• What this task involves: Reproduce word for word, from the entries below, the line with "These challenges in", the line with "Platform Crowd Parallels**", and every line between them, and nothing more.

--- Records for the exercise Enclosed Below ---

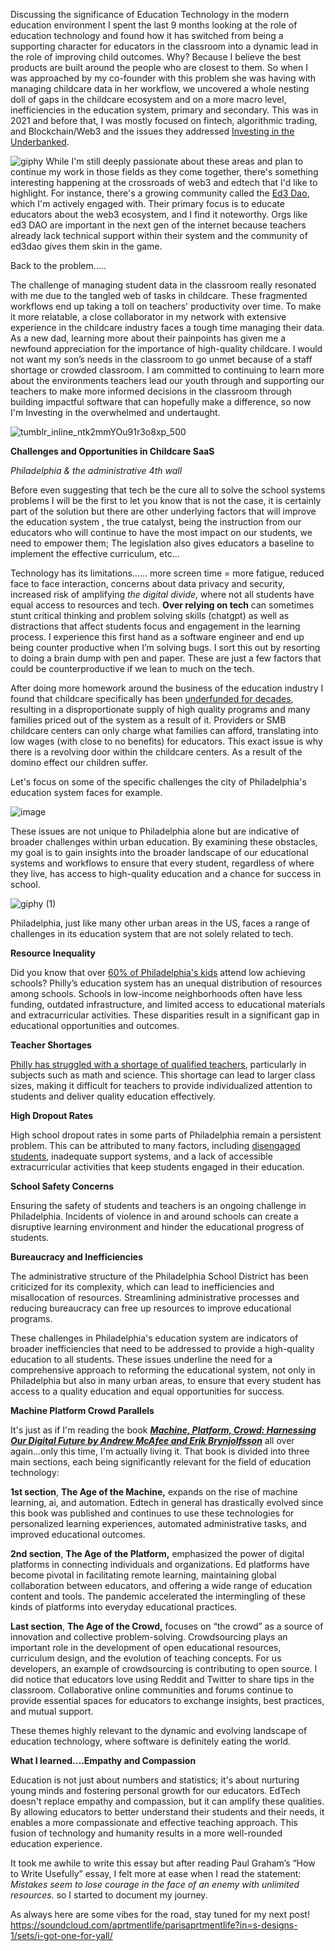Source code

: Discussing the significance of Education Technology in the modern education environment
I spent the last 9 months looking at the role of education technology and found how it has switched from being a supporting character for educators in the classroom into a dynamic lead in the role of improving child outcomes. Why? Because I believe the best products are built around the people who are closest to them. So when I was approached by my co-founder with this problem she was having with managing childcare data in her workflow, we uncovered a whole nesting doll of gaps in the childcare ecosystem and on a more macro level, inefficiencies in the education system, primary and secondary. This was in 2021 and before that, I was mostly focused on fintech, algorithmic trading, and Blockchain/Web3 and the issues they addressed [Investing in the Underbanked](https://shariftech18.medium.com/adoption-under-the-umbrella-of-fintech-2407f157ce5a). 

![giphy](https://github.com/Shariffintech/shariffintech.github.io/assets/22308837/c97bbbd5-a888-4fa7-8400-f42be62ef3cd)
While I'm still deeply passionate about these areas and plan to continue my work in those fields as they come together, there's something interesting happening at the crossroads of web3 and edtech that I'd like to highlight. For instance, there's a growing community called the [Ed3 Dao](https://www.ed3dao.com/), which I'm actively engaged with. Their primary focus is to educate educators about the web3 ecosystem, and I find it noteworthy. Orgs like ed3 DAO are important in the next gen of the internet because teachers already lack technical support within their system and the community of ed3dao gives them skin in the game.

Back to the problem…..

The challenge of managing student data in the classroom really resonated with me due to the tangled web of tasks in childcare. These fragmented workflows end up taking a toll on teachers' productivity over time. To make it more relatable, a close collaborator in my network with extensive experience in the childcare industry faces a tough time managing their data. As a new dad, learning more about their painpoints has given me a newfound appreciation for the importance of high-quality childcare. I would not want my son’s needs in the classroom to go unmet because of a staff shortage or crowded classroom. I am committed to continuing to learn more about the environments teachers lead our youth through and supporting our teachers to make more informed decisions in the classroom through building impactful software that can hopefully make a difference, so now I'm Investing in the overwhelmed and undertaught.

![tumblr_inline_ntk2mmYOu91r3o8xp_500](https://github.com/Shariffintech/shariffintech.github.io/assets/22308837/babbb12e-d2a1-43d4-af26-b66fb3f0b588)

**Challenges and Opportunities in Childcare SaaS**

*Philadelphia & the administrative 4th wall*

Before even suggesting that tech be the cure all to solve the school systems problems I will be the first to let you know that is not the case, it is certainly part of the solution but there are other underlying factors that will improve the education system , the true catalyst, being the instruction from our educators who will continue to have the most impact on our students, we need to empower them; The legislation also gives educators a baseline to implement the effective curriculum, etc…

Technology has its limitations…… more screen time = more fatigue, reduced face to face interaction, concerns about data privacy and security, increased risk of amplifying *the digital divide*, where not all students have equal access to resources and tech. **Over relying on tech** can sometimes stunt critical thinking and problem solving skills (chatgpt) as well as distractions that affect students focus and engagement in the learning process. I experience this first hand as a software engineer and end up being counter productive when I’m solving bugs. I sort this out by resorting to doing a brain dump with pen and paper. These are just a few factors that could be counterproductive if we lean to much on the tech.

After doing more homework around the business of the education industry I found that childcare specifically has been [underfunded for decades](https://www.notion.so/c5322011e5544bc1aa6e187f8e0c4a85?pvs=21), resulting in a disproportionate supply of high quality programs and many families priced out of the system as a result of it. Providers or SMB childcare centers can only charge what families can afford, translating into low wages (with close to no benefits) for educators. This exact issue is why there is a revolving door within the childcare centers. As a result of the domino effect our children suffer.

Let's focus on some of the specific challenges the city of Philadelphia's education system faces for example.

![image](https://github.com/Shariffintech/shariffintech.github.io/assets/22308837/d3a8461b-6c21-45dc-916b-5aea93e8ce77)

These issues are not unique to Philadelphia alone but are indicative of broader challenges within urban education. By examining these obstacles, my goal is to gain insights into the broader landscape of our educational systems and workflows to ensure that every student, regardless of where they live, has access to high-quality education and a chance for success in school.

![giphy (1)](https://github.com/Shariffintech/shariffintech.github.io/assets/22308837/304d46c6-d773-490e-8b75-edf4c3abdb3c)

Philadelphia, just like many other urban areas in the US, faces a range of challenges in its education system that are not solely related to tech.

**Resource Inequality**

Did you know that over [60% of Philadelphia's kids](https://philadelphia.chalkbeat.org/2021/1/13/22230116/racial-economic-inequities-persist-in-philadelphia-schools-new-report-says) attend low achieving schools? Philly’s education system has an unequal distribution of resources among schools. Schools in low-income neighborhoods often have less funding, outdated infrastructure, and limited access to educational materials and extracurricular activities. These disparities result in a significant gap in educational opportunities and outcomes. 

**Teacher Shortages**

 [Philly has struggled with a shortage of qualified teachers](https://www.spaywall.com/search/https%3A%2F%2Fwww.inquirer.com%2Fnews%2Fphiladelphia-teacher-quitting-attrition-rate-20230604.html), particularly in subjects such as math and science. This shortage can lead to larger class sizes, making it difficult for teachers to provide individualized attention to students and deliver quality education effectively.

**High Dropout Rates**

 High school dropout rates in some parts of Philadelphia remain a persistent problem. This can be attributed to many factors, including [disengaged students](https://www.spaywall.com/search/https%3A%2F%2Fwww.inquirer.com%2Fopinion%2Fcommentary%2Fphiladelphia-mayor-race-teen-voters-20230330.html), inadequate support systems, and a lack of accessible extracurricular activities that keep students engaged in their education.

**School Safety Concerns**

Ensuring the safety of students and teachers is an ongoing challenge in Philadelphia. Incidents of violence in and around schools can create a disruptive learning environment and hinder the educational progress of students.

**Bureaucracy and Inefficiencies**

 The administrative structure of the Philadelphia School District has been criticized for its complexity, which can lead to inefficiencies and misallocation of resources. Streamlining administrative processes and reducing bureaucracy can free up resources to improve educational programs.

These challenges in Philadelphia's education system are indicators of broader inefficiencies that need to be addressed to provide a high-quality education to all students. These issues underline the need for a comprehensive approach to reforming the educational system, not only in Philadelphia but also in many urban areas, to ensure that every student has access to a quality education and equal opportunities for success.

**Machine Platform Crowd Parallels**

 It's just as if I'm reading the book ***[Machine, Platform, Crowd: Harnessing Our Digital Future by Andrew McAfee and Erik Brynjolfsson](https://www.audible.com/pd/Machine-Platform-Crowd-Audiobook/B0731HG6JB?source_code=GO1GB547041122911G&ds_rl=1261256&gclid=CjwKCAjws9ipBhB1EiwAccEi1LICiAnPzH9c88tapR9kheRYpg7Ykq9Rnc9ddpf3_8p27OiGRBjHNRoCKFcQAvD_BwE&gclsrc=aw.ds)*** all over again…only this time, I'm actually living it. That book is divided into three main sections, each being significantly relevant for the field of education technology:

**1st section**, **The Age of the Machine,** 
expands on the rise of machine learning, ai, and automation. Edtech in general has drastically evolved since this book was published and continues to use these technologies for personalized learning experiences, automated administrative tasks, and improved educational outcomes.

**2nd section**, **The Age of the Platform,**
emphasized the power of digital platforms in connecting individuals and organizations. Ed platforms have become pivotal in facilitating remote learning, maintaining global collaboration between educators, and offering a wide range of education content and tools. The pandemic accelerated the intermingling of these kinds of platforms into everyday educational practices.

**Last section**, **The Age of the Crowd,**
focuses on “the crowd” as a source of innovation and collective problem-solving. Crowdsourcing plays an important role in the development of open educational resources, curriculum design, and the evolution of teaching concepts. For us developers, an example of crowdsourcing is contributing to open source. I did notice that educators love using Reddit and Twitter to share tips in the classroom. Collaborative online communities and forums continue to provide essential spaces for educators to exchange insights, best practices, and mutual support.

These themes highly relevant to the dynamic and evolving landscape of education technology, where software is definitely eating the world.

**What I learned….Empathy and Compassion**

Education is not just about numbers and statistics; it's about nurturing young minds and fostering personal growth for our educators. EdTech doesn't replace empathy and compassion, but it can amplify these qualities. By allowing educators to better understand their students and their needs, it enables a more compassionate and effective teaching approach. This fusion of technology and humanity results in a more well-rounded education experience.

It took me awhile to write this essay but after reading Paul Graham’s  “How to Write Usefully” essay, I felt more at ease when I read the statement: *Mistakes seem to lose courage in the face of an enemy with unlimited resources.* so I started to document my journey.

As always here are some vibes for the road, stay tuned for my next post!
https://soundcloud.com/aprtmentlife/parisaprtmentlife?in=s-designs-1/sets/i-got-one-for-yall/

--- End of Enclosed Records for the exercise ---
--- Records for the exercise Enclosed Below ---

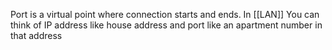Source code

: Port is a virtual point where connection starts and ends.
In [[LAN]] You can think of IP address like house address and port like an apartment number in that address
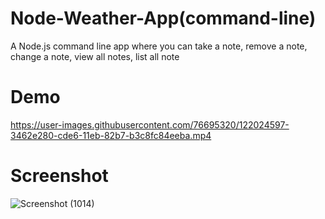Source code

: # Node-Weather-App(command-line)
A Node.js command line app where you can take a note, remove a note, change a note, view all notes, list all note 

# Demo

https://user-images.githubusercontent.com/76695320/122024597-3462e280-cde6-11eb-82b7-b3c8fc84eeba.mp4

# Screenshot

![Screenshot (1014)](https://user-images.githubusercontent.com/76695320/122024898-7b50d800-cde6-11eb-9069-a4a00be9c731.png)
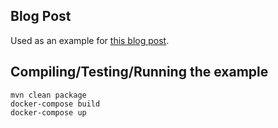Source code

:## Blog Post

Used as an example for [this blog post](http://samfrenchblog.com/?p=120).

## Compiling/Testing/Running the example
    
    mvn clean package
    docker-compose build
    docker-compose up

--- End of Enclosed Records for the exercise ---

• Answer for this exercise:
These challenges in Philadelphia's education system are indicators of broader inefficiencies that need to be addressed to provide a high-quality education to all students. These issues underline the need for a comprehensive approach to reforming the educational system, not only in Philadelphia but also in many urban areas, to ensure that every student has access to a quality education and equal opportunities for success.

**Machine Platform Crowd Parallels**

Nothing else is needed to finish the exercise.